Hartz IV nun unter Dach und Fach
Bundestag beschließt Arbeitslosengeld II

Die Abgeordneten des Bundestags haben am Freitag mit den Stimmen der rot-grünen Koalition und Teilen der Union das Ergebnis des Vermittlungsausschusses vom Mittwochabend bestätigt. Nun muss am 9. Juli noch der Bundesrat zustimmen.

HB BERLIN. Für die Reform stimmten neben SPD und Grünen auch große Teile der Union, dagegen stimmten FDP, PDS, drei Unions- und ein Grünen-Abgeordneter. Mehrere Unions-Parlamentarier enthielten sich. Ziel der Reform ist die Zusammenlegung von Arbeitslosen- und Sozialhilfe zum Arbeitslosengeld II (ALG II) zum 1. Januar 2005. Durch eine intensivere Betreuung sollen Langzeitarbeitslose schneller in den Arbeitsmarkt vermittelt werden. Für bisherige Bezieher von Arbeitslosenhilfe bedeutet die Reform deutliche Einschnitte bei den Geldleistungen. Die Kommunen sollen durch die Reform unter dem Strich um 2,5 Mrd. € entlastet werden.

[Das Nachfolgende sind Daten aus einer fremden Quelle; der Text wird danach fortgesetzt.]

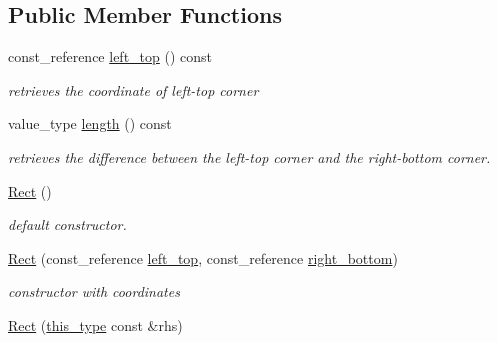 \subsection*{Public Member Functions}
\begin{DoxyCompactItemize}
\item 
\hypertarget{classhryky_1_1geometry_1_1_rect_aad79f890789ec023b8493f263066d8e4}{const\-\_\-reference \hyperlink{classhryky_1_1geometry_1_1_rect_aad79f890789ec023b8493f263066d8e4}{left\-\_\-top} () const }\label{classhryky_1_1geometry_1_1_rect_aad79f890789ec023b8493f263066d8e4}

\begin{DoxyCompactList}\small\item\em retrieves the coordinate of left-\/top corner \end{DoxyCompactList}\item 
\hypertarget{classhryky_1_1geometry_1_1_rect_a92d8a437f4d54cd3c4d6f1dce403471b}{value\-\_\-type \hyperlink{classhryky_1_1geometry_1_1_rect_a92d8a437f4d54cd3c4d6f1dce403471b}{length} () const }\label{classhryky_1_1geometry_1_1_rect_a92d8a437f4d54cd3c4d6f1dce403471b}

\begin{DoxyCompactList}\small\item\em retrieves the difference between the left-\/top corner and the right-\/bottom corner. \end{DoxyCompactList}\item 
\hypertarget{classhryky_1_1geometry_1_1_rect_a3bb8fabed9313fa56ca6e44a2cc156c0}{\hyperlink{classhryky_1_1geometry_1_1_rect_a3bb8fabed9313fa56ca6e44a2cc156c0}{Rect} ()}\label{classhryky_1_1geometry_1_1_rect_a3bb8fabed9313fa56ca6e44a2cc156c0}

\begin{DoxyCompactList}\small\item\em default constructor. \end{DoxyCompactList}\item 
\hypertarget{classhryky_1_1geometry_1_1_rect_ada428478c9a7ac1e0d8a004c5a976489}{\hyperlink{classhryky_1_1geometry_1_1_rect_ada428478c9a7ac1e0d8a004c5a976489}{Rect} (const\-\_\-reference \hyperlink{classhryky_1_1geometry_1_1_rect_aad79f890789ec023b8493f263066d8e4}{left\-\_\-top}, const\-\_\-reference \hyperlink{classhryky_1_1geometry_1_1_rect_a28bb3b1a495b06aad499d7a5384b1a9c}{right\-\_\-bottom})}\label{classhryky_1_1geometry_1_1_rect_ada428478c9a7ac1e0d8a004c5a976489}

\begin{DoxyCompactList}\small\item\em constructor with coordinates \end{DoxyCompactList}\item 
\hypertarget{classhryky_1_1geometry_1_1_rect_af6f3fedfa501e9e9115afe805f0aae27}{\hyperlink{classhryky_1_1geometry_1_1_rect_af6f3fedfa501e9e9115afe805f0aae27}{Rect} (\hyperlink{classhryky_1_1geometry_1_1_rect_a0e04e42565acd9601e538620a8cff1b2}{this\-\_\-type} const \&rhs)}\label{classhryky_1_1geometry_1_1_rect_af6f3fedfa501e9e9115afe805f0aae27}


\end{DoxyCompactItemize}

Im Vermittlungsausschuss hatte die Union am Mittwoch durchgesetzt, dass insgesamt 69 von bundesweit 439 kommunalen Sozialhilfeträgern die Möglichkeit erhalten, die Betreuung der Langzeitarbeitslosen in eigener Regie unabhängig von der Bundesagentur für Arbeit (BA) zu übernehmen. Zudem hatte der Bund im Ausschuss seine Beteiligung an den Wohnungs- und Heizkosten von Langzeitarbeitslosen aufgestockt.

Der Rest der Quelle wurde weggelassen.